_Work instruction_. Output the records below verbatim, minus the pictures.

***** Provided entries

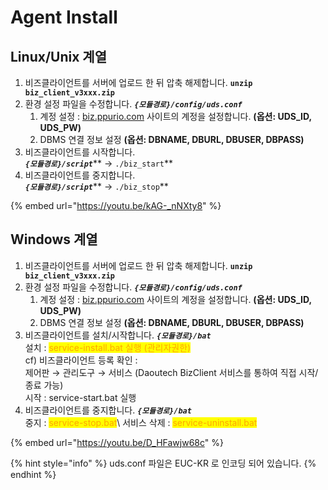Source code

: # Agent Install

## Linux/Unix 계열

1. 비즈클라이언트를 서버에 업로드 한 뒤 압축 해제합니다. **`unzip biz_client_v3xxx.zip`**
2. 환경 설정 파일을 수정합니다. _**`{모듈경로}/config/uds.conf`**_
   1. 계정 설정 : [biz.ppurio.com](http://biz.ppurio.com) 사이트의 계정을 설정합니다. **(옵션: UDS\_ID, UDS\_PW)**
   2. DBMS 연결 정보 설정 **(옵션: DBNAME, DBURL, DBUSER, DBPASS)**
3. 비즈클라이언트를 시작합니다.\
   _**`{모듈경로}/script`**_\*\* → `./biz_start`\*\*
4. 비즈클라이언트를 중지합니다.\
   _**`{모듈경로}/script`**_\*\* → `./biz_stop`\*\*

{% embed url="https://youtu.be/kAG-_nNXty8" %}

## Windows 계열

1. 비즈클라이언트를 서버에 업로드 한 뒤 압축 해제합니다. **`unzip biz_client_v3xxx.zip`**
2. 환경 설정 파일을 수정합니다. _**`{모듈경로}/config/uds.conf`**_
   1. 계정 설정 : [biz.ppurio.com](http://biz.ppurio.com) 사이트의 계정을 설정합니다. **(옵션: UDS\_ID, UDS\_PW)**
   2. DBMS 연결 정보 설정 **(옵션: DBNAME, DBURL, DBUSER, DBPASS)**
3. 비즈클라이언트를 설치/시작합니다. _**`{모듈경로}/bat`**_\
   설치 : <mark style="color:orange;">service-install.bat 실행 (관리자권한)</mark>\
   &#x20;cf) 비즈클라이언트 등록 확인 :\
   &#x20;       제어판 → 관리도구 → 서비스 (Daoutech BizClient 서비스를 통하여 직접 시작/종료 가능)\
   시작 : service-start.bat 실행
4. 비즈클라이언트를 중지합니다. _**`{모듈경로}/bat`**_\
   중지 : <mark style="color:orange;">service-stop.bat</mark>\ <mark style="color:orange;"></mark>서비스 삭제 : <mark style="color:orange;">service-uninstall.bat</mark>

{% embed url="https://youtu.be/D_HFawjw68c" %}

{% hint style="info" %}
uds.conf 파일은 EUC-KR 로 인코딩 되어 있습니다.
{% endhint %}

**********

_Task solution_.
Source code

: # Agent Install

## Linux/Unix 계열

1. 비즈클라이언트를 서버에 업로드 한 뒤 압축 해제합니다. **`unzip biz_client_v3xxx.zip`**
2. 환경 설정 파일을 수정합니다. _**`{모듈경로}/config/uds.conf`**_
   1. 계정 설정 : [biz.ppurio.com](http://biz.ppurio.com) 사이트의 계정을 설정합니다. **(옵션: UDS\_ID, UDS\_PW)**
   2. DBMS 연결 정보 설정 **(옵션: DBNAME, DBURL, DBUSER, DBPASS)**
3. 비즈클라이언트를 시작합니다.\
   _**`{모듈경로}/script`**_\*\* → `./biz_start`\*\*
4. 비즈클라이언트를 중지합니다.\
   _**`{모듈경로}/script`**_\*\* → `./biz_stop`\*\*

{% embed url="https://youtu.be/kAG-_nNXty8" %}

## Windows 계열

1. 비즈클라이언트를 서버에 업로드 한 뒤 압축 해제합니다. **`unzip biz_client_v3xxx.zip`**
2. 환경 설정 파일을 수정합니다. _**`{모듈경로}/config/uds.conf`**_
   1. 계정 설정 : [biz.ppurio.com](http://biz.ppurio.com) 사이트의 계정을 설정합니다. **(옵션: UDS\_ID, UDS\_PW)**
   2. DBMS 연결 정보 설정 **(옵션: DBNAME, DBURL, DBUSER, DBPASS)**
3. 비즈클라이언트를 설치/시작합니다. _**`{모듈경로}/bat`**_\
   설치 : <mark style="color:orange;">service-install.bat 실행 (관리자권한)</mark>\
   &#x20;cf) 비즈클라이언트 등록 확인 :\
   &#x20;       제어판 → 관리도구 → 서비스 (Daoutech BizClient 서비스를 통하여 직접 시작/종료 가능)\
   시작 : service-start.bat 실행
4. 비즈클라이언트를 중지합니다. _**`{모듈경로}/bat`**_\
   중지 : <mark style="color:orange;">service-stop.bat</mark>\ <mark style="color:orange;"></mark>서비스 삭제 : <mark style="color:orange;">service-uninstall.bat</mark>

{% embed url="https://youtu.be/D_HFawjw68c" %}

{% hint style="info" %}
uds.conf 파일은 EUC-KR 로 인코딩 되어 있습니다.
{% endhint %}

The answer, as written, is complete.